> **Problem requirements**: From the entries below, please output exactly the lines starting at the one containing "Each thread computes" and ending at the one containing "RUTITLE='Tar-архивы'", both included.

Source records:

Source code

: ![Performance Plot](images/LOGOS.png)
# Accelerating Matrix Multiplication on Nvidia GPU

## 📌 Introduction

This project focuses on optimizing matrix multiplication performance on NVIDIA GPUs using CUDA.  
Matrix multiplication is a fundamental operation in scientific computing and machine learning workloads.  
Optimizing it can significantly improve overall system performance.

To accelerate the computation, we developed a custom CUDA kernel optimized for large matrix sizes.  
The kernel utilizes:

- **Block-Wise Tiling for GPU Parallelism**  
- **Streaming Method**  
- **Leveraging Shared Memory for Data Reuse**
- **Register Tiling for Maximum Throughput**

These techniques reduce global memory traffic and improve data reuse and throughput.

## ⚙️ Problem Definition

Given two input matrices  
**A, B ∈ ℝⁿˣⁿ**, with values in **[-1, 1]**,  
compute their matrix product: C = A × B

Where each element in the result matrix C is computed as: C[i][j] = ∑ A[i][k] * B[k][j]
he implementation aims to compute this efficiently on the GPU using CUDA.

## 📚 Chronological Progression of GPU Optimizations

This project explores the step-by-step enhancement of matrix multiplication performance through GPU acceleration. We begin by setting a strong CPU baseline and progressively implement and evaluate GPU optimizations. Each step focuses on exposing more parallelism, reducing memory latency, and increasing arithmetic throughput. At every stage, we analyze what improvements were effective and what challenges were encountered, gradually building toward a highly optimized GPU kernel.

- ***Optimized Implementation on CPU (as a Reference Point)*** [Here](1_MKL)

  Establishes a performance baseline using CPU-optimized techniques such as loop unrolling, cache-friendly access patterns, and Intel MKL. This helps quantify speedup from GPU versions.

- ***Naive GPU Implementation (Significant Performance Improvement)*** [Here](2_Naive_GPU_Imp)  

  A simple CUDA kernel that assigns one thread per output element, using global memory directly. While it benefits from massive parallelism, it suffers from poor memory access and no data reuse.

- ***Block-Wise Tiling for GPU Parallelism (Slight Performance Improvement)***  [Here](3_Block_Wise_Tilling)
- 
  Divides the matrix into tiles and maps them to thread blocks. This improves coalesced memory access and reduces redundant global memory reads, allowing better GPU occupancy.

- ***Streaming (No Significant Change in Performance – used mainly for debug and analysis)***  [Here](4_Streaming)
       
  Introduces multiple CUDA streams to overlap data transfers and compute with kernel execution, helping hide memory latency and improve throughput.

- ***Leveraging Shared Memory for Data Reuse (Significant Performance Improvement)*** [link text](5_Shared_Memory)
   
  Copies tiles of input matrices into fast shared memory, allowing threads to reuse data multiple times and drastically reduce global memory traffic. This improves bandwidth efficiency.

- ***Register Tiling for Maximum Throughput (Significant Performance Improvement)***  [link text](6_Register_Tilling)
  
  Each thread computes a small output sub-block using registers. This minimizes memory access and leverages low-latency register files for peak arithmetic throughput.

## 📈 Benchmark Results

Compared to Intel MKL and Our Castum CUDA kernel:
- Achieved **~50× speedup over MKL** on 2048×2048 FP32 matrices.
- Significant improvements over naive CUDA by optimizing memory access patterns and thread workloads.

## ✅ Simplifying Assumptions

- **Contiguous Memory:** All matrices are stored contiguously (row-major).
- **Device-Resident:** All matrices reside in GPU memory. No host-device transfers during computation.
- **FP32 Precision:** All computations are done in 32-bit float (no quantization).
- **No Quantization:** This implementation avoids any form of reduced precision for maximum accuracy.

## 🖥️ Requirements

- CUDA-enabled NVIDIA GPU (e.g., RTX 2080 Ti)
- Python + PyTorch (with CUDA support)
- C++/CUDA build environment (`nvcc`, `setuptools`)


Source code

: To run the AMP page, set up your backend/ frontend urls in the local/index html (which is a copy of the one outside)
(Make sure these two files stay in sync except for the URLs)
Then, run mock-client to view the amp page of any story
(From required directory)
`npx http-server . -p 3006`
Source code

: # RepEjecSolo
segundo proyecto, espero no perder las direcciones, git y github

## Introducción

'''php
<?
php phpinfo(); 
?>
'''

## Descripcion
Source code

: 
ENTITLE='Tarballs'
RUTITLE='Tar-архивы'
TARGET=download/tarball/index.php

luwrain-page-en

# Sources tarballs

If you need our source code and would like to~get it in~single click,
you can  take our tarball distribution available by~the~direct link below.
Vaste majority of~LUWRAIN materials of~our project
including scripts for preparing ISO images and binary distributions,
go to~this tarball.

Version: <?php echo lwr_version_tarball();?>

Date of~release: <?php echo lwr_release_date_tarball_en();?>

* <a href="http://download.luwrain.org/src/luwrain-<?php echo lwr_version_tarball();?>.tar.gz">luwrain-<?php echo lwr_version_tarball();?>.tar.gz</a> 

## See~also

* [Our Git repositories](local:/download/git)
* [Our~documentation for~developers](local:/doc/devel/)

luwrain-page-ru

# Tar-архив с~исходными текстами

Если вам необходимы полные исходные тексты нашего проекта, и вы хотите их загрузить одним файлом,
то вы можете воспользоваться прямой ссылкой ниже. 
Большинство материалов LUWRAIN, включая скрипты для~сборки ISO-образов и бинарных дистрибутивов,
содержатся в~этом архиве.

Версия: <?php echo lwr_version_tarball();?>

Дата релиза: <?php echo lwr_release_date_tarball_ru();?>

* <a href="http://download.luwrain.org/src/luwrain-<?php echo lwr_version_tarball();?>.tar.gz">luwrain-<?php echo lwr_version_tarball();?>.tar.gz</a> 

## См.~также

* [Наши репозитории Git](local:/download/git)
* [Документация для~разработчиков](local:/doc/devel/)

> **Finished task**:
  Each thread computes a small output sub-block using registers. This minimizes memory access and leverages low-latency register files for peak arithmetic throughput.

## 📈 Benchmark Results

Compared to Intel MKL and Our Castum CUDA kernel:
- Achieved **~50× speedup over MKL** on 2048×2048 FP32 matrices.
- Significant improvements over naive CUDA by optimizing memory access patterns and thread workloads.

## ✅ Simplifying Assumptions

- **Contiguous Memory:** All matrices are stored contiguously (row-major).
- **Device-Resident:** All matrices reside in GPU memory. No host-device transfers during computation.
- **FP32 Precision:** All computations are done in 32-bit float (no quantization).
- **No Quantization:** This implementation avoids any form of reduced precision for maximum accuracy.

## 🖥️ Requirements

- CUDA-enabled NVIDIA GPU (e.g., RTX 2080 Ti)
- Python + PyTorch (with CUDA support)
- C++/CUDA build environment (`nvcc`, `setuptools`)


Source code

: To run the AMP page, set up your backend/ frontend urls in the local/index html (which is a copy of the one outside)
(Make sure these two files stay in sync except for the URLs)
Then, run mock-client to view the amp page of any story
(From required directory)
`npx http-server . -p 3006`
Source code

: # RepEjecSolo
segundo proyecto, espero no perder las direcciones, git y github

## Introducción

'''php
<?
php phpinfo(); 
?>
'''

## Descripcion
Source code

: 
ENTITLE='Tarballs'
RUTITLE='Tar-архивы'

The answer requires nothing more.